A lei de 1831 é o eixo narrativo do livro, ao qual se imbricam a análise da experiência dos africanos livres, de sua administração pelo governo e dos efeitos sociais e políticos do contrabando.
O que nos motiva na elaboração e desenvolvimento desta pesquisa é o despertar para a consciência, numa tentativa de enxergar de frente e na esperança de que esta postura possa nos trazer efetivamente novos rumos. Existe o propósito da discussão para um campo mais abrangente onde possamos, minimamente, mostrar fatos ricos da nossa verdade.
É, com autoridade, vos digo que o problema das questões envolvendo o negro é a sua capacidade e competência em tomar e ter ATITUDE, ressaltando que existem confusões e posturas demográficas na interpretação desta atitude e, se não tivermos cuidado, esbarramos no vitimismo desnecessário.
Falo da chamada de atitude filosófica, que é a capacidade de manter sempre um foco questionador diante da realidade, de modo a não aceitar as verdades que o mundo apresenta sem antes fazer uma análise crítica de seu conteúdo e intenções. A atitude filosófica é aquela que estará sempre questionando e procurando o conhecimento daquele que foge do senso comum e do óbvio e busca um posicionamento crítico e pessoal, sem se levar pela opinião alheia.
O negro não há de ter do que se envergonhar, muito menos se submeter a qualquer tipo de submissão orientado pelo motivo que for. Em breves palavras, a conciência desses valores morais e sociais se encarregarão de estabelecer esta nova visão estética e ética – ´trata-se da conciência do próprio valor que, aliado á ética, não é de cor.
A atitude se dá na não aceitação de migalhas, muito menos de privilégio, mas no estado de direito no auto reconhecimento do estar e do fazer, tendo, inclusive, o dicernimento de entender que algumas das ações e atitudes ditas preconceituosas (sociais, econômicas e culturais) estão inerentes a todos os membros da sociedade. É fundamental que tenhamos o discernimento (entre ações) do que venha a ser um gesto racista para não caírmos no campo da intolerância ao contrário.
Valores colocados a disposição do negro nos tempos recentes não são fatores: são direitos vilipendiados. Mesmo reconhecendo tratar-se de uma ação maniqueista, podemos repousar neste fato a possibilidade de um futuro alvissareiro.
Atitude não é ficar o tempo todo querendo que reconheçam e/ou elogiem o que está sendo feito, no contexto social isto tem outro nome. No entanto, quando faço ou desenvolvo algo pleno de consciência, imbuído de verdades sem maniqueismo, estou me fazendo presente sem alvoroço.
Além do que, estamos de um potencial econômico fabuloso, com desejos e demandas de consumo para a população sedenta de oportunidades: ou seja é fundamental acreditar que a comunidade negra tem potencial dentro de qualquer contexto.
Portanto “Sanagê Pele e Osso” é um exercício constante e infindável, se entendermos que esta causa não tem fim.

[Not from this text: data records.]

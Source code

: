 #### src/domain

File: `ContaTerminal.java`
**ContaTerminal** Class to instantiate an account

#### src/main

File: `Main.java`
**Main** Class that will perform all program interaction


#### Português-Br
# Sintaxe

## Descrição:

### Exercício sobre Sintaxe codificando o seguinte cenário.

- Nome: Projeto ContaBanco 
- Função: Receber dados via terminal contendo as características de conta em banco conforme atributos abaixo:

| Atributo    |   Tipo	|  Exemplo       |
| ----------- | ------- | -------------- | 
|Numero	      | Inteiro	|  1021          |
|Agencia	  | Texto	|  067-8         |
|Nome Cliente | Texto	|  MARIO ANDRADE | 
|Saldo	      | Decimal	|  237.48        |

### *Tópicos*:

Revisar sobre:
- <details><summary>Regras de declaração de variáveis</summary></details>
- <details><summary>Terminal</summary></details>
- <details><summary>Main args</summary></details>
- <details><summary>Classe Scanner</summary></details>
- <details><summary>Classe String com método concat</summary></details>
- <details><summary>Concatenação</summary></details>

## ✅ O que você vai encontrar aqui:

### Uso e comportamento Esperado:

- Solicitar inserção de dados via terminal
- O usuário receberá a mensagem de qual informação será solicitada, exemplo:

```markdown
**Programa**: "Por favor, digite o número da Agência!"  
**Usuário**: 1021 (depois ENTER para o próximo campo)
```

É um fazer diário e sistemático com forte tendência a nos levar ao exaurimento; o processo de desenvolvimento das obras é contínuo e trata-se de um registro potencial e momentâneo.

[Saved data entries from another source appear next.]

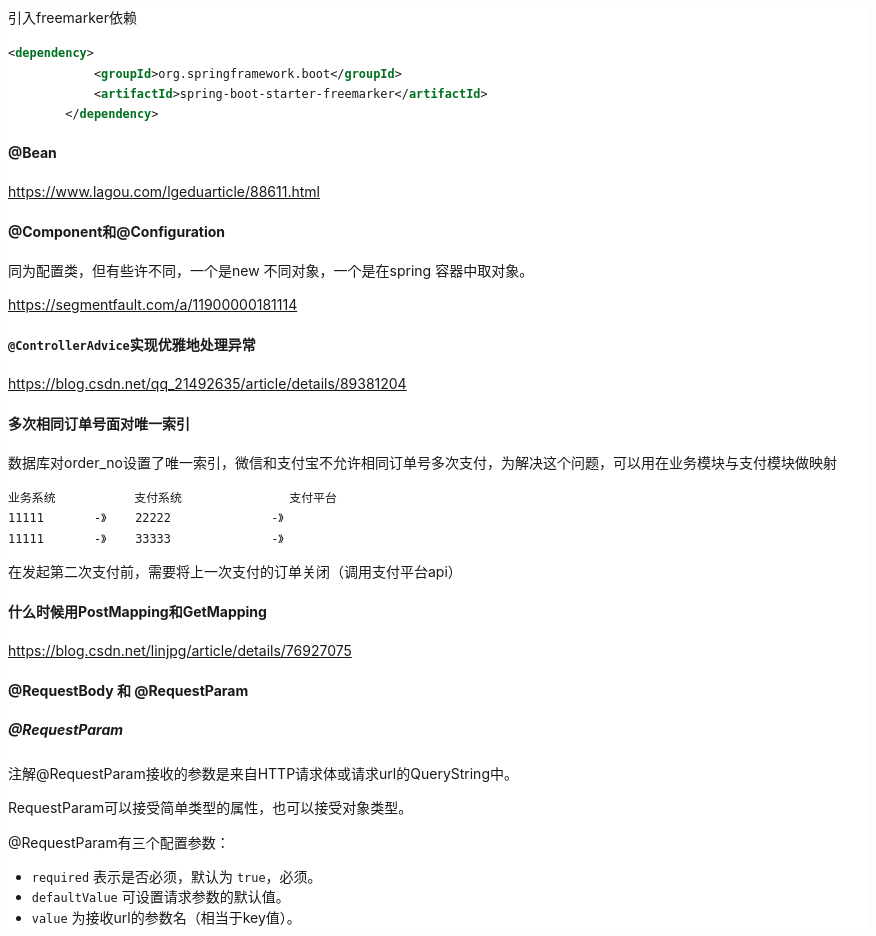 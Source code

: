 引入freemarker依赖

```xml
<dependency>
            <groupId>org.springframework.boot</groupId>
            <artifactId>spring-boot-starter-freemarker</artifactId>
        </dependency>
```

#### @Bean

https://www.lagou.com/lgeduarticle/88611.html



#### @Component和@Configuration

同为配置类，但有些许不同，一个是new 不同对象，一个是在spring 容器中取对象。

https://segmentfault.com/a/11900000181114



#### `@ControllerAdvice`实现优雅地处理异常

https://blog.csdn.net/qq_21492635/article/details/89381204



#### 多次相同订单号面对唯一索引

数据库对order_no设置了唯一索引，微信和支付宝不允许相同订单号多次支付，为解决这个问题，可以用在业务模块与支付模块做映射

```
业务系统           支付系统               支付平台
11111       -》    22222              -》
11111       -》    33333              -》
```

在发起第二次支付前，需要将上一次支付的订单关闭（调用支付平台api）



#### 什么时候用PostMapping和GetMapping

https://blog.csdn.net/linjpg/article/details/76927075



#### @RequestBody 和 @RequestParam

##### @RequestParam

注解@RequestParam接收的参数是来自HTTP请求体或请求url的QueryString中。

RequestParam可以接受简单类型的属性，也可以接受对象类型。

@RequestParam有三个配置参数：

- `required` 表示是否必须，默认为 `true`，必须。
- `defaultValue` 可设置请求参数的默认值。
- `value` 为接收url的参数名（相当于key值）。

Tecnicamente para sua materialização, lanço mão de uma pesquisa com o propósito de mostrar o uso dos recursos da pintura contextualizada em outro campo de discussão, pintando com a forma e tirando o processo da zona de conforto da simples representação pictórica. Não se trata de uma assemblage, e não quero que seja, por não trazer os elementos identificados com o processo acumulativo. Surge assim, uma estética com estrutura alveolar, remetendo ás cavernas ósseas.
“Sanagê Pele e Osso” é pintar a massa com a transgressão. Mesmo não tendo o que comemorar, não tem cores em seu passado nem presente, mas acredita que cada um tenha condições de colorir seu futuro com as cores da sua verdade, verdades que serão estabelecidas pela nossa capacidade de ficar fora do abscuranlismo.